Please write out each entry below exactly as given.

*Saved entries*:
- Opening Delimiter -
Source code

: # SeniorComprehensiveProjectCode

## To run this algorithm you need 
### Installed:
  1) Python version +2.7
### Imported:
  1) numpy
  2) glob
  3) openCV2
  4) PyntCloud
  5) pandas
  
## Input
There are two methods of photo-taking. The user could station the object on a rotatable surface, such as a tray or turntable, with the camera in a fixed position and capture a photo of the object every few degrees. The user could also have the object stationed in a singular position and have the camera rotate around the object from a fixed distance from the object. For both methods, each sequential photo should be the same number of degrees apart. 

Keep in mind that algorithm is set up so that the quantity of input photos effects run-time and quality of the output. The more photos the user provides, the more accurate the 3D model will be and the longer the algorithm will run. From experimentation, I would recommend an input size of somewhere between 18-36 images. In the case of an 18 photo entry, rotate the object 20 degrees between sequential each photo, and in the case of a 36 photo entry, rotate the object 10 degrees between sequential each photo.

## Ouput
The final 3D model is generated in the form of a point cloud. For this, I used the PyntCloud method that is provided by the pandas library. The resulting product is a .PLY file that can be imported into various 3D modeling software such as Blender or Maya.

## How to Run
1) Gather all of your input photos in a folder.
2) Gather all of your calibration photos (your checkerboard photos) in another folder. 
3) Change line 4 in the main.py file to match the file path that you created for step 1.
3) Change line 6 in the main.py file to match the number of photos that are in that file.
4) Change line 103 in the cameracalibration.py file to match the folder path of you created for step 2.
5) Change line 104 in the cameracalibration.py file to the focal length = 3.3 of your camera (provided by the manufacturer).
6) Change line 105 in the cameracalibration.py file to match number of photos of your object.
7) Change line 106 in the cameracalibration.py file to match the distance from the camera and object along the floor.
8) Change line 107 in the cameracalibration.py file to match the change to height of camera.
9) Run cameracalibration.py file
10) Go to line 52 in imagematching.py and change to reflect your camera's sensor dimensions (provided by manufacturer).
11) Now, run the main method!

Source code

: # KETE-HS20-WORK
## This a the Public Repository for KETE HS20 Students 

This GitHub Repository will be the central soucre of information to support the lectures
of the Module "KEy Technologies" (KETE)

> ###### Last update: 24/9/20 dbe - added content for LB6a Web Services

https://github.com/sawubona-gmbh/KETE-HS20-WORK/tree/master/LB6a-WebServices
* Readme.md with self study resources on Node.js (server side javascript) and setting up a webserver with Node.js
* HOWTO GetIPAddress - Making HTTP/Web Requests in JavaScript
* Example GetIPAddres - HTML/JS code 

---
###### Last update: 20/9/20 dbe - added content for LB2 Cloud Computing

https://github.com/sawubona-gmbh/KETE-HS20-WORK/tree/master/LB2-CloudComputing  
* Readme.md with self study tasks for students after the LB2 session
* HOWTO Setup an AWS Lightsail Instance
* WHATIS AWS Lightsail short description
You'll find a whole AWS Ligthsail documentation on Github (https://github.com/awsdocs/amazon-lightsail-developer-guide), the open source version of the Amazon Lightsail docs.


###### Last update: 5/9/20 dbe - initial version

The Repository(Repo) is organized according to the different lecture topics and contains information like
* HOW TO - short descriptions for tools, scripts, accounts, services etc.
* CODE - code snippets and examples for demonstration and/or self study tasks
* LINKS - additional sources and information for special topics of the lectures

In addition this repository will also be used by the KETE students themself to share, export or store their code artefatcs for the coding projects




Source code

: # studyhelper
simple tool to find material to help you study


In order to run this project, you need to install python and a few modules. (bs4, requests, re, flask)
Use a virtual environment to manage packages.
- Closing Delimiter -
*Answer area*:
Source code

: # SeniorComprehensiveProjectCode

## To run this algorithm you need 
### Installed:
  1) Python version +2.7
### Imported:
  1) numpy
  2) glob
  3) openCV2
  4) PyntCloud
  5) pandas
  
## Input
There are two methods of photo-taking. The user could station the object on a rotatable surface, such as a tray or turntable, with the camera in a fixed position and capture a photo of the object every few degrees. The user could also have the object stationed in a singular position and have the camera rotate around the object from a fixed distance from the object. For both methods, each sequential photo should be the same number of degrees apart. 

Keep in mind that algorithm is set up so that the quantity of input photos effects run-time and quality of the output. The more photos the user provides, the more accurate the 3D model will be and the longer the algorithm will run. From experimentation, I would recommend an input size of somewhere between 18-36 images. In the case of an 18 photo entry, rotate the object 20 degrees between sequential each photo, and in the case of a 36 photo entry, rotate the object 10 degrees between sequential each photo.

## Ouput
The final 3D model is generated in the form of a point cloud. For this, I used the PyntCloud method that is provided by the pandas library. The resulting product is a .PLY file that can be imported into various 3D modeling software such as Blender or Maya.

## How to Run
1) Gather all of your input photos in a folder.
2) Gather all of your calibration photos (your checkerboard photos) in another folder. 
3) Change line 4 in the main.py file to match the file path that you created for step 1.
3) Change line 6 in the main.py file to match the number of photos that are in that file.
4) Change line 103 in the cameracalibration.py file to match the folder path of you created for step 2.
5) Change line 104 in the cameracalibration.py file to the focal length = 3.3 of your camera (provided by the manufacturer).
6) Change line 105 in the cameracalibration.py file to match number of photos of your object.
7) Change line 106 in the cameracalibration.py file to match the distance from the camera and object along the floor.
8) Change line 107 in the cameracalibration.py file to match the change to height of camera.
9) Run cameracalibration.py file
10) Go to line 52 in imagematching.py and change to reflect your camera's sensor dimensions (provided by manufacturer).
11) Now, run the main method!

Source code

: # KETE-HS20-WORK
## This a the Public Repository for KETE HS20 Students 

This GitHub Repository will be the central soucre of information to support the lectures
of the Module "KEy Technologies" (KETE)

> ###### Last update: 24/9/20 dbe - added content for LB6a Web Services

https://github.com/sawubona-gmbh/KETE-HS20-WORK/tree/master/LB6a-WebServices
* Readme.md with self study resources on Node.js (server side javascript) and setting up a webserver with Node.js
* HOWTO GetIPAddress - Making HTTP/Web Requests in JavaScript
* Example GetIPAddres - HTML/JS code 

---
###### Last update: 20/9/20 dbe - added content for LB2 Cloud Computing

https://github.com/sawubona-gmbh/KETE-HS20-WORK/tree/master/LB2-CloudComputing  
* Readme.md with self study tasks for students after the LB2 session
* HOWTO Setup an AWS Lightsail Instance
* WHATIS AWS Lightsail short description
You'll find a whole AWS Ligthsail documentation on Github (https://github.com/awsdocs/amazon-lightsail-developer-guide), the open source version of the Amazon Lightsail docs.


###### Last update: 5/9/20 dbe - initial version

The Repository(Repo) is organized according to the different lecture topics and contains information like
* HOW TO - short descriptions for tools, scripts, accounts, services etc.
* CODE - code snippets and examples for demonstration and/or self study tasks
* LINKS - additional sources and information for special topics of the lectures

In addition this repository will also be used by the KETE students themself to share, export or store their code artefatcs for the coding projects




Source code

: # studyhelper
simple tool to find material to help you study


In order to run this project, you need to install python and a few modules. (bs4, requests, re, flask)
Use a virtual environment to manage packages.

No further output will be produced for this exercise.